You don't mention if you are only looking at the downtown area or if you are open to other areas in San Diego. My responses will be about the downtown area as I live here.

You'll be looking at the higher end of your price range for rent. There are plenty of nice buildings here to choose from. If you were hoping for one that has all the amenities such as pool, sauna and steam, movie theater room etc. I think you'll find that those will come in above your desired price range. With a little patience I think you'll find a building in a great location that will offer a gym, common area, underground parking and secure entry.

You've got a few neighborhoods within downtown to choose from. I formerly lived in the Little Italy area and loved it. I only left there after finding a steal of a deal in East village next to the ballpark.

My favorite restaurant here is Cowboy Star steakhouse. They've got great quality cuts of meat and one of the best happy hours in town that brings in a nice local crowd in a relaxing upscale environment.

We'll also regularly visit Neighborhood. It's a craft beer bar and restaurant that has what I think is one oft he best burgers into own.

If you're a Boston sports fan you'll be happy to know there are plenty of us out here already.

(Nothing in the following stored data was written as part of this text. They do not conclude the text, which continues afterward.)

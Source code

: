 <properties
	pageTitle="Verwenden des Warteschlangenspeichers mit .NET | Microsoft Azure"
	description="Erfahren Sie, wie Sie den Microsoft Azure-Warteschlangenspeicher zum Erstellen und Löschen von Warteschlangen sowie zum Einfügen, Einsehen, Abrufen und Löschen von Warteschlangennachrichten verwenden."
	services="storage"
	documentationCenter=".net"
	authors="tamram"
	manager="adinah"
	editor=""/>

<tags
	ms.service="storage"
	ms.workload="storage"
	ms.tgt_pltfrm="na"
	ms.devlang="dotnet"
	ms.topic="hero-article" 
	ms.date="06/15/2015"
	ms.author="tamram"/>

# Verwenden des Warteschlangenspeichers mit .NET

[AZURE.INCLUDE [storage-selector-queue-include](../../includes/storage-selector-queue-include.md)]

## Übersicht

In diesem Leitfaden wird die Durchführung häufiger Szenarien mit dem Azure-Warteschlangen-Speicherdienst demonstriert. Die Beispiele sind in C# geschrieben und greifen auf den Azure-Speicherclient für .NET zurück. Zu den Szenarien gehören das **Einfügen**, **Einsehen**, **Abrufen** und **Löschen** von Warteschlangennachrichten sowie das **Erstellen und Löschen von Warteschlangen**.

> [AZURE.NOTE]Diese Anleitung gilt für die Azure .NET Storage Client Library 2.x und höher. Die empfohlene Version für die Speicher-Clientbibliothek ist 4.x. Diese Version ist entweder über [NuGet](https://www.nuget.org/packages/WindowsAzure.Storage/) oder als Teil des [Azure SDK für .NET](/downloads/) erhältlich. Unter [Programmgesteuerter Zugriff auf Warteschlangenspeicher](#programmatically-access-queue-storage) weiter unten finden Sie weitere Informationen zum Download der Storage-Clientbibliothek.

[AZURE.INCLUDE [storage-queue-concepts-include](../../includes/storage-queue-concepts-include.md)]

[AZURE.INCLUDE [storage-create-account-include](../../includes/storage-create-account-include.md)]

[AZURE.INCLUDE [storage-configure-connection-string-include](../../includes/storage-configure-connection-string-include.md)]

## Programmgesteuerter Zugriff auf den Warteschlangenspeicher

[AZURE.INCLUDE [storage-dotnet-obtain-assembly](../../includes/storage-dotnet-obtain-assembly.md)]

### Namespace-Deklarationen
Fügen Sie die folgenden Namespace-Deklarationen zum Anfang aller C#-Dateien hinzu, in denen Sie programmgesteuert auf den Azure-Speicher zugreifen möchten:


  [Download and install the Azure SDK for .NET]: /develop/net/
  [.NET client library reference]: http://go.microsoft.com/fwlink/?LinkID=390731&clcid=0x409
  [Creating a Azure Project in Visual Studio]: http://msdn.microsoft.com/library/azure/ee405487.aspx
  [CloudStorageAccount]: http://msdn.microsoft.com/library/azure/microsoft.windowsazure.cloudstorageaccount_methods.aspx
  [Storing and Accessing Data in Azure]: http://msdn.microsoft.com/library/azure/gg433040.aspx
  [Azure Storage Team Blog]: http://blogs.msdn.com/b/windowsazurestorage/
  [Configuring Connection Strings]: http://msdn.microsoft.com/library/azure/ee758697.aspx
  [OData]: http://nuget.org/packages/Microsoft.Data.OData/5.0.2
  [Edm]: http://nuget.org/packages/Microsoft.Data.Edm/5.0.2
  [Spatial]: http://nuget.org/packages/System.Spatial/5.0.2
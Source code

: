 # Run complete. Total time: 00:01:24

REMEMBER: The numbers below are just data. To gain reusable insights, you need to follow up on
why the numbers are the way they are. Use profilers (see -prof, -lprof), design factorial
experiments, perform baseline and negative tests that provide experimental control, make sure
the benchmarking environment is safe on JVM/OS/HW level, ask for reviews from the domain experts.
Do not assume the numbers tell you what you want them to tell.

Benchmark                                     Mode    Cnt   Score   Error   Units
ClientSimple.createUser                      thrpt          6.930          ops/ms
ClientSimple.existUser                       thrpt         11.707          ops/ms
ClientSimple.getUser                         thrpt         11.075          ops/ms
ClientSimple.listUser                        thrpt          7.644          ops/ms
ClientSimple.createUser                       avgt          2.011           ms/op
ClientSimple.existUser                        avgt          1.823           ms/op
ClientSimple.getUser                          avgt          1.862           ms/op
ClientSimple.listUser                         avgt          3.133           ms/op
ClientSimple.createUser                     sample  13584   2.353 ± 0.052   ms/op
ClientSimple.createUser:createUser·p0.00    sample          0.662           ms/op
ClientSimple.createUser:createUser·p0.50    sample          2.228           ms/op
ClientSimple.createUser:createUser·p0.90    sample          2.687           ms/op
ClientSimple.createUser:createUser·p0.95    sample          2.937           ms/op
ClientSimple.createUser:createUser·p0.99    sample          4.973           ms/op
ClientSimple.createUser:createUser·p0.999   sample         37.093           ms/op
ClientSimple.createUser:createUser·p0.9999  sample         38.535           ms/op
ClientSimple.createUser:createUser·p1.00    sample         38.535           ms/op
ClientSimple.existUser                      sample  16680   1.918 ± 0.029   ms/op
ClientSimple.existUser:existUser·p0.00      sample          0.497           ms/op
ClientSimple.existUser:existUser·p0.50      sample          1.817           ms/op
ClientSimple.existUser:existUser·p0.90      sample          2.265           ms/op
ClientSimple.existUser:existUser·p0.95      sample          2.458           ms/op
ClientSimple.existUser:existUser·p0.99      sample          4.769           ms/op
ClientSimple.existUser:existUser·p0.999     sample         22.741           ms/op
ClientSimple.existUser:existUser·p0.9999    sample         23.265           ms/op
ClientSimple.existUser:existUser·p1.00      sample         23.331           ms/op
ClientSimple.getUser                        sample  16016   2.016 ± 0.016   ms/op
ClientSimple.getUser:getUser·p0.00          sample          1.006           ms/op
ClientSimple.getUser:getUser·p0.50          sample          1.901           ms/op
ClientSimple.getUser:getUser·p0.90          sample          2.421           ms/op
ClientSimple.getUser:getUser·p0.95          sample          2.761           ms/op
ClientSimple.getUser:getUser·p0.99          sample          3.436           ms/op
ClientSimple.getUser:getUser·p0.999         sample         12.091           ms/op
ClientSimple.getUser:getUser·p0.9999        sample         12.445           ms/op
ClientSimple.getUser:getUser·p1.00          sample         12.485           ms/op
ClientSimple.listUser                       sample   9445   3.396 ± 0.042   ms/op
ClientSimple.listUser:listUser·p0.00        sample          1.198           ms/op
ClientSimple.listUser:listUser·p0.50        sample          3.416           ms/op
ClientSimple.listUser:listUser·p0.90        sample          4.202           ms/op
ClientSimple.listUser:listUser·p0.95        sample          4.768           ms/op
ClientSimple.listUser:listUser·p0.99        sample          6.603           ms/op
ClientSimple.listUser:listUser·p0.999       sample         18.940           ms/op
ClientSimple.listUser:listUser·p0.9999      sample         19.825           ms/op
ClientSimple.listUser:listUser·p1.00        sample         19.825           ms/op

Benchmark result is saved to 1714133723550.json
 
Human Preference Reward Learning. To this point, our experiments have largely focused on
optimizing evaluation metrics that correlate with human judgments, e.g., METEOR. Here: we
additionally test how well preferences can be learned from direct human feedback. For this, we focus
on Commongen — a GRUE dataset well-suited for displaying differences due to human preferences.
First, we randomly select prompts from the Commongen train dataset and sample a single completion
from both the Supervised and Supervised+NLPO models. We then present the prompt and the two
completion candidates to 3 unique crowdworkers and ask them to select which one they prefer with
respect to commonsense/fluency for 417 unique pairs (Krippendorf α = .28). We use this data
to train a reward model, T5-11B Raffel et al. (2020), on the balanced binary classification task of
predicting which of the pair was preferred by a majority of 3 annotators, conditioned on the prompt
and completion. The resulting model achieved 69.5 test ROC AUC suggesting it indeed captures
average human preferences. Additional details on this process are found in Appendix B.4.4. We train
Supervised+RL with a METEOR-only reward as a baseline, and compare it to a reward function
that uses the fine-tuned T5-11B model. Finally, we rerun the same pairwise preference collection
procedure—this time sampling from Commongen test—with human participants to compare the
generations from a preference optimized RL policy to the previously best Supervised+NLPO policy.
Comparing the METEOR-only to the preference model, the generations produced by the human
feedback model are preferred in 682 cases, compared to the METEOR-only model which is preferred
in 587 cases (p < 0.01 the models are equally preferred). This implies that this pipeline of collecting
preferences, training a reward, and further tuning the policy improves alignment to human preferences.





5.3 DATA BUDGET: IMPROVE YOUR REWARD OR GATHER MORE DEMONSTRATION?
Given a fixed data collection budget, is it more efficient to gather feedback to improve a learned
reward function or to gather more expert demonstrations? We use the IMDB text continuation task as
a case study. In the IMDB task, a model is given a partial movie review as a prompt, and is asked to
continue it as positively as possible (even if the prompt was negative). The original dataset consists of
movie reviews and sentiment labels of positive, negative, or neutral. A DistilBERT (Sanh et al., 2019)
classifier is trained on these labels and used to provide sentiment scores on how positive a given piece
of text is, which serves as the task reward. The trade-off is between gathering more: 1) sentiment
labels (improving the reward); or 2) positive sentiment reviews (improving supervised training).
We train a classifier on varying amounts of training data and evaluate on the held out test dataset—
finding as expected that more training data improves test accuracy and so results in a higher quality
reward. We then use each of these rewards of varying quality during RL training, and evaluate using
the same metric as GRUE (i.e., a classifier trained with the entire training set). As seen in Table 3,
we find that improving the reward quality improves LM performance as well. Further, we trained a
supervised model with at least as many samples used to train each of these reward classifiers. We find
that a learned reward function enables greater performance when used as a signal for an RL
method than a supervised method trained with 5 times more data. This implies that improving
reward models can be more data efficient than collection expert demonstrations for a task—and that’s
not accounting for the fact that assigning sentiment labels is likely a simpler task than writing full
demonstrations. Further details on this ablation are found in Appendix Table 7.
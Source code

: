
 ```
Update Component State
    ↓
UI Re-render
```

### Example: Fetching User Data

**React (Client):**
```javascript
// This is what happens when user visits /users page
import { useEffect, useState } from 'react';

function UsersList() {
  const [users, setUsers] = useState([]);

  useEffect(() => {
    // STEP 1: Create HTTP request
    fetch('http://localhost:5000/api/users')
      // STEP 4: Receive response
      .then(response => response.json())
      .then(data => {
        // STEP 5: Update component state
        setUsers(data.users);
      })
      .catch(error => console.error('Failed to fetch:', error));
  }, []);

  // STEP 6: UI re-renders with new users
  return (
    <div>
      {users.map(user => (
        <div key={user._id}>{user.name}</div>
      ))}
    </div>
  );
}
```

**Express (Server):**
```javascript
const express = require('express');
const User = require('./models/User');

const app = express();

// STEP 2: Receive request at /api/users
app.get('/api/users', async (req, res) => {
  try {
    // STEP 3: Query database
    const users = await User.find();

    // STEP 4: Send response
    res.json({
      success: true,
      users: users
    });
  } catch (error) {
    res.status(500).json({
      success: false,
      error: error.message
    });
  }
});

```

There's a couple local bars that embrace that crowd and will always have Patriots games running on the TV's with audio.

Feel free to ask anything more specific here or by PM. And if you do decide to start looking for a place here, I'd love to recommend a real estate agent. I've used her to rent and buy downtown, she knows the downtown market inside and out, and she enjoys her job. You tell her what your parameters are and she will search until she finds it for you. I can't say enough positive things about her.

Good luck with everything.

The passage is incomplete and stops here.